Stored data entries:
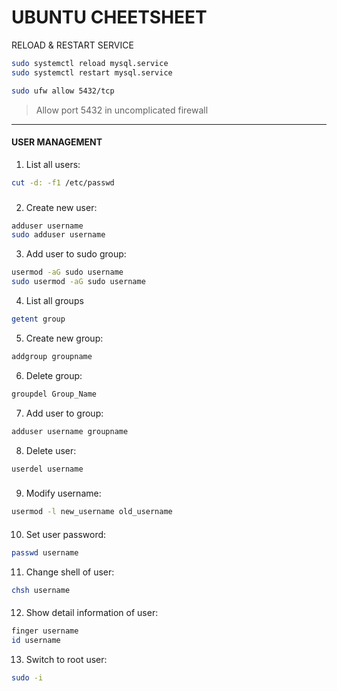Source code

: # UBUNTU CHEETSHEET



RELOAD & RESTART SERVICE

```bash
sudo systemctl reload mysql.service
sudo systemctl restart mysql.service
```

```bash
sudo ufw allow 5432/tcp
```

> Allow port 5432 in uncomplicated firewall



<hr>

#### USER MANAGEMENT



1. List all users:

```bash
cut -d: -f1 /etc/passwd
```

### 

2. Create new user:

```bash
adduser username
sudo adduser username
```



3. Add user to sudo group:

```bash
usermod -aG sudo username
sudo usermod -aG sudo username
```



4. List all groups

```bash
getent group
```



5. Create new group:

```bash
addgroup groupname
```



6. Delete group:

```bash
groupdel Group_Name
```



7. Add user to group:

```bash
adduser username groupname
```



8. Delete user:

```bash
userdel username
```

### 

9. Modify username:

```bash
usermod -l new_username old_username
```

#### 

10. Set user password:

```bash
passwd username
```



11. Change shell of user:

```bash
chsh username
```

#### 

12. Show detail information of user:

```bash
finger username
id username
```

13. Switch to root user:
```bash
sudo -i
```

> **Assignment**: Word for word, restate the records shown above, minus the pictures.

> **Reply to the exercise**:
Source code

: # UBUNTU CHEETSHEET



RELOAD & RESTART SERVICE

```bash
sudo systemctl reload mysql.service
sudo systemctl restart mysql.service
```

```bash
sudo ufw allow 5432/tcp
```

> Allow port 5432 in uncomplicated firewall



<hr>

#### USER MANAGEMENT



1. List all users:

```bash
cut -d: -f1 /etc/passwd
```

### 

2. Create new user:

```bash
adduser username
sudo adduser username
```



3. Add user to sudo group:

```bash
usermod -aG sudo username
sudo usermod -aG sudo username
```



4. List all groups

```bash
getent group
```



5. Create new group:

```bash
addgroup groupname
```



6. Delete group:

```bash
groupdel Group_Name
```



7. Add user to group:

```bash
adduser username groupname
```



8. Delete user:

```bash
userdel username
```

### 

9. Modify username:

```bash
usermod -l new_username old_username
```

#### 

10. Set user password:

```bash
passwd username
```



11. Change shell of user:

```bash
chsh username
```

#### 

12. Show detail information of user:

```bash
finger username
id username
```

13. Switch to root user:
```bash
sudo -i
```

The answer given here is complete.